Figure 2. Comparisons of regional network measures. Group differences of (A) clustering coefficient, (B) efficiency, (C) local efficiency, (D) degree centrality, and (E) betweenness centrality between any two groups (PD-pRBD vs. NC, PD-npRBD vs. NC, and PD-pRBD vs. PD-npRBD).The red (blue) nodes in three panels, respectively, indicated increased (decreased) regional network measures in PD-pRBD (vs. NC), PD-npRBD (vs. NC), and PD-pRBD (vs. PD-npRBD). The results were visualized using the BrainNet Viewer (Beijing Normal University, http://www.nitrc.org/projects/bnv/). NC, normal controls; PD-npRBD, PD patients without probable rapid eye movement sleep behavior disorder; PD-pRBD, PD patients with probable rapid eye movement sleep behavior disorder.

Also, when compared with NC, PD-pRBD had wider regions with decreased nodal measures than PD-npRBD. PD-pRBD showed decreased nodal clustering coefficient in frontal lobe (right middle frontal gyrus, p = 0.007) and parietal lobe (right superior parietal gyrus, p = 0.003), decreased nodal efficiency in occipital lobe (left inferior occipital gyrus, p = 0.008), decreased nodal local efficiency in parietal lobe (right superior parietal gyrus, p = 0.006), decreased nodal degree centrality in occipital lobe (bilateral inferior occipital gyrus, p = 0.003, p = 0.006). PD-npRBD showed decreased nodal clustering coefficient and local efficiency in right middle frontal gyrus (p = 0.001, p = 0.006) (Figure 2).

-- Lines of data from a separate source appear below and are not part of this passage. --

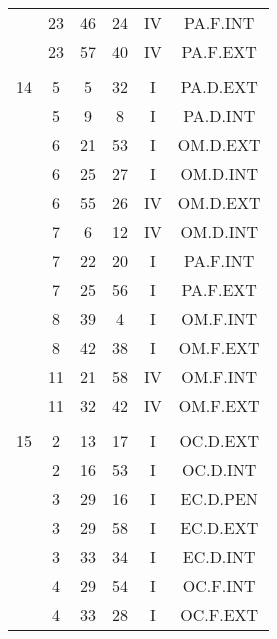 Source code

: \documentclass[12pt, a4paper]{article}
\begin{document}
\begin{multicols}{3}
{\begin{tabular}{c c c c c c}
	 	 	 	 & 23 & 46 & 24 & IV & PA.F.INT\\%
	 	 	 	 & 23 & 57 & 40 & IV & PA.F.EXT\\%
	 	 	 	 & & & & & \\%
	 	 	 	14 & 5 & 5 & 32 & I & PA.D.EXT\\%
	 	 	 	 & 5 & 9 & 8 & I & PA.D.INT\\%
	 	 	 	 & 6 & 21 & 53 & I & OM.D.EXT\\%
	 	 	 	 & 6 & 25 & 27 & I & OM.D.INT\\%
	 	 	 	 & 6 & 55 & 26 & IV & OM.D.EXT\\%
	 	 	 	 & 7 & 6 & 12 & IV & OM.D.INT\\%
	 	 	 	 & 7 & 22 & 20 & I & PA.F.INT\\%
	 	 	 	 & 7 & 25 & 56 & I & PA.F.EXT\\%
	 	 	 	 & 8 & 39 & 4 & I & OM.F.INT\\%
	 	 	 	 & 8 & 42 & 38 & I & OM.F.EXT\\%
	 	 	 	 & 11 & 21 & 58 & IV & OM.F.INT\\%
	 	 	 	 & 11 & 32 & 42 & IV & OM.F.EXT\\%
	 	 	 	 & & & & & \\%
	 	 	 	15 & 2 & 13 & 17 & I & OC.D.EXT\\%
	 	 	 	 & 2 & 16 & 53 & I & OC.D.INT\\%
	 	 	 	 & 3 & 29 & 16 & I & EC.D.PEN\\%
	 	 	 	 & 3 & 29 & 58 & I & EC.D.EXT\\%
	 	 	 	 & 3 & 33 & 34 & I & EC.D.INT\\%
	 	 	 	 & 4 & 29 & 54 & I & OC.F.INT\\%
	 	 	 	 & 4 & 33 & 28 & I & OC.F.EXT\\%

\end{tabular}}
\end{multicols}
\end{document}
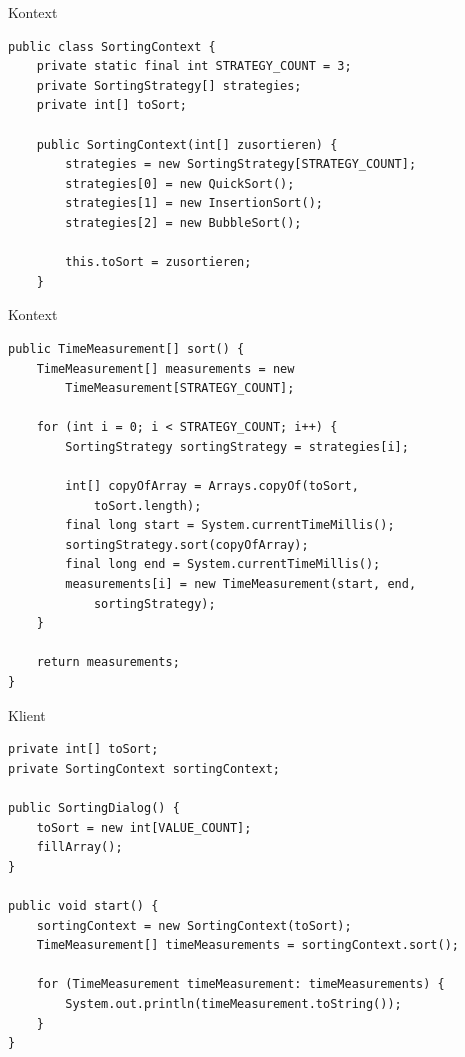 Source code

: \begin{frame}[fragile]{Kontext}
	\begin{exampleblock}{}
 		\begin{lstlisting}
public class SortingContext {
	private static final int STRATEGY_COUNT = 3;
	private SortingStrategy[] strategies;
	private int[] toSort;
	
	public SortingContext(int[] zusortieren) {
		strategies = new SortingStrategy[STRATEGY_COUNT];
		strategies[0] = new QuickSort();
		strategies[1] = new InsertionSort();
		strategies[2] = new BubbleSort();
		
		this.toSort = zusortieren;
	}
 		\end{lstlisting}
 	\end{exampleblock}
\end{frame}

\begin{frame}[fragile]{Kontext}
	\begin{exampleblock}{}
 		\begin{lstlisting}
public TimeMeasurement[] sort() {
    TimeMeasurement[] measurements = new 
        TimeMeasurement[STRATEGY_COUNT];
    
    for (int i = 0; i < STRATEGY_COUNT; i++) {
        SortingStrategy sortingStrategy = strategies[i];
        
        int[] copyOfArray = Arrays.copyOf(toSort, 
            toSort.length);
        final long start = System.currentTimeMillis();
        sortingStrategy.sort(copyOfArray);
        final long end = System.currentTimeMillis();
        measurements[i] = new TimeMeasurement(start, end, 
            sortingStrategy);
    }
    
    return measurements;
}
 		\end{lstlisting}
 	\end{exampleblock}
\end{frame}

\begin{frame}[fragile]{Klient}
	\begin{exampleblock}{}
 		\begin{lstlisting}
private int[] toSort;
private SortingContext sortingContext;

public SortingDialog() {
    toSort = new int[VALUE_COUNT];
    fillArray();
}

public void start() {
    sortingContext = new SortingContext(toSort);
    TimeMeasurement[] timeMeasurements = sortingContext.sort();
    
    for (TimeMeasurement timeMeasurement: timeMeasurements) {
        System.out.println(timeMeasurement.toString());
    }
}	    
 		\end{lstlisting}
 	\end{exampleblock}
\end{frame}

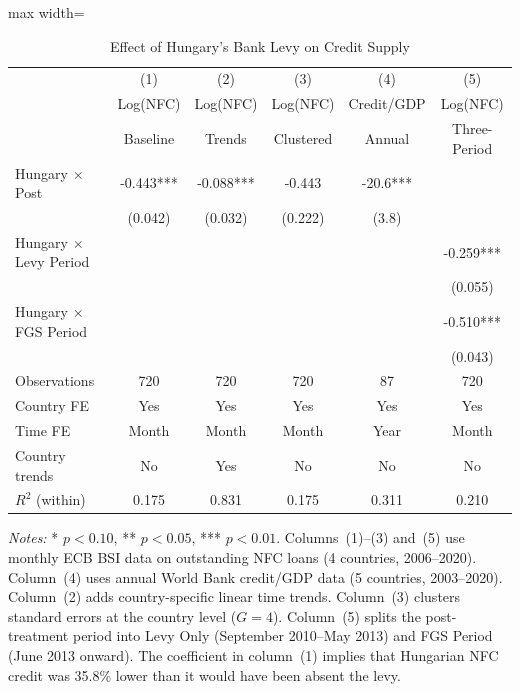 \begin{table}[H]
\centering
\caption{Effect of Hungary's Bank Levy on Credit Supply}
\label{tab:main}
\small
\begin{adjustbox}{max width=\textwidth}
\begin{tabular}{lccccc}
\toprule
 & (1) & (2) & (3) & (4) & (5) \\
 & Log(NFC) & Log(NFC) & Log(NFC) & Credit/GDP & Log(NFC) \\
 & Baseline & Trends & Clustered & Annual & Three-Period \\
\midrule
Hungary $\times$ Post & -0.443*** & -0.088*** & -0.443 & -20.6*** & \\
 & (0.042) & (0.032) & (0.222) & (3.8) & \\
\addlinespace
Hungary $\times$ Levy Period & & & & & -0.259*** \\
 & & & & & (0.055) \\
Hungary $\times$ FGS Period & & & & & -0.510*** \\
 & & & & & (0.043) \\
\addlinespace
\midrule
Observations & 720 & 720 & 720 & 87 & 720 \\
Country FE & Yes & Yes & Yes & Yes & Yes \\
Time FE & Month & Month & Month & Year & Month \\
Country trends & No & Yes & No & No & No \\
$R^2$ (within) & 0.175 & 0.831 & 0.175 & 0.311 & 0.210 \\
\bottomrule
\end{tabular}
\end{adjustbox}
\par\vspace{0.3em}
{\footnotesize \textit{Notes:} * $p<0.10$, ** $p<0.05$, *** $p<0.01$.
Columns~(1)--(3) and~(5) use monthly ECB BSI data on outstanding NFC loans
(4 countries, 2006--2020). Column~(4) uses annual World Bank credit/GDP data
(5 countries, 2003--2020). Column~(2) adds country-specific linear time trends.
Column~(3) clusters standard errors at the country level ($G=4$).
Column~(5) splits the post-treatment period into Levy Only
(September 2010--May 2013) and FGS Period (June 2013 onward).
The coefficient in column~(1) implies that Hungarian NFC credit was
35.8\% lower than it would have been absent the levy.}
\end{table}
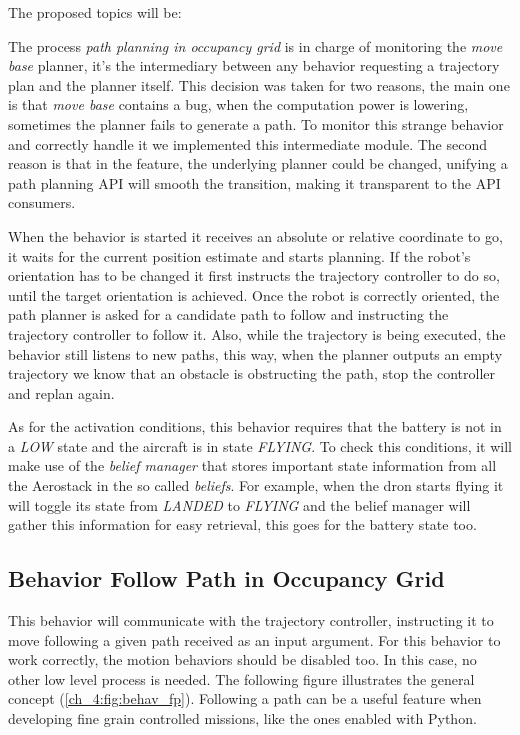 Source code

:   The proposed topics will be:

  


  The process \textit{path planning in occupancy grid} is in charge of monitoring the \textit{move base} planner, it's the intermediary between any behavior requesting a trajectory plan and the planner itself. This decision was taken for two reasons, the main one is that \textit{move base} contains a bug, when the computation power is lowering, sometimes the planner fails to generate a path. To monitor this strange behavior and correctly handle it we implemented this intermediate module. The second reason is that in the feature, the underlying planner could be changed, unifying a path planning API will smooth the transition, making it transparent to the API consumers.

  When the behavior is started it receives an absolute or relative coordinate to go, it waits for the current position estimate and starts planning. If the robot's orientation has to be changed it first instructs the trajectory controller to do so, until the target orientation is achieved. Once the robot is correctly oriented, the path planner is asked for a candidate path to follow and instructing the trajectory controller to follow it. Also, while the trajectory is being executed, the behavior still listens to new paths, this way, when the planner outputs an empty trajectory we know that an obstacle is obstructing the path, stop the controller and replan again. 

  As for the activation conditions, this behavior requires that the battery is not in a \textit{LOW} state and the aircraft is in state \textit{FLYING}. To check this conditions, it will make use of the \textit{belief manager} that stores important state information from all the Aerostack in the so called \textit{beliefs}. For example, when the dron starts flying it will toggle its state from \textit{LANDED} to \textit{FLYING} and the belief manager will gather this information for easy retrieval, this goes for the battery state too.

\subsection{Behavior Follow Path in Occupancy Grid} \label{ch_4:subsect:behav_fpog}

  This behavior will communicate with the trajectory controller, instructing it to move following a given path received as an input argument. For this behavior to work correctly, the motion behaviors should be disabled too. In this case, no other low level process is needed. The following figure illustrates the general concept (\ref{ch_4:fig:behav_fp}). Following a path can be a useful feature when developing fine grain controlled missions, like the ones enabled with Python.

Comparisons Between PD-npRBD and PD-pRBD

When comparing with PD-npRBD, PD-pRBD showed increased nodal efficiency in the bilateral thalamus (p = 0.007, p = 0.006) and increased betweenness centrality in the left insula (p = 0.006), as well as decreased betweenness centrality in the right dorsolateral superior frontal gyrus (p = 0.004) (Figures 2, 3).

FIGURE 3
www.frontiersin.org

Figure 3. Violin plot of different regional network measures between two groups of PD. Descriptions of the betweenness centrality of the right SFGdl and the left insula, and efficiency of the bilateral thalamus among three groups. (A) The betweenness centrality of the right dorsolateral superior frontal gyrus was decreased, (B) the betweenness centrality of the left insula was increased, and (C,D) the efficiency of the bilateral thalamus was increased in PD-pRBD patients when compared with PD-npRBD patients. The **indicated that the difference was significant (P < 0.01). NC, normal controls; PDnpRBD, PD patients without probable rapid eye movement sleep behavior disorder; PDpRBD, PD patients with probable rapid eye movement sleep behavior disorder; SFGdl, dorsolateral superior frontal gyrus.

Correlation Analysis

We found that the RBDSQ score correlated positively with nodal efficiency of bilateral thalamus (r = 0.2387, p = 0.0219; r = 0.218, p = 0.0368) (Figure 4).

FIGURE 4
www.frontiersin.org

Figure 4. Correlations of the bilateral thalamus efficiency with RBDSQ scores. (A) The significant positive correlations between left thalamus efficiency and RBDSQ scores. (B) The significant positive correlations between right thalamus efficiency and RBDSQ scores. The red solid regression line indicated that the correlation was significant (P < 0.05). The pink shade represents the 95% confidence interval. The correlation analysis was applied cross the whole patient group. RBDSQ, rapid eye movement sleep behavior disorder screening questionnaire.

Discussion

In this study, we used graph theory analysis to explore the changes of topology properties of brain functional networks in PD-pRBD an PD-npRBD patients. There are two principal findings in the present study. Firstly, the functional networks of both PD groups (PD-pRBD and PD-npRBD) retained small-world properties and global function. Secondly, PD-pRBD had wider nodal parameter changes than PD-npRBD when compared with NC, the efficiency of the bilateral thalamus and the betweenness centrality of the left insula were increased and the betweenness centrality of the right dorsolateral superior frontal gyrus was decreased in PD-pRBD patients when compared with PD-npRBD patients. And the bilateral thalamus efficiency was positively correlated with RBDSQ scores.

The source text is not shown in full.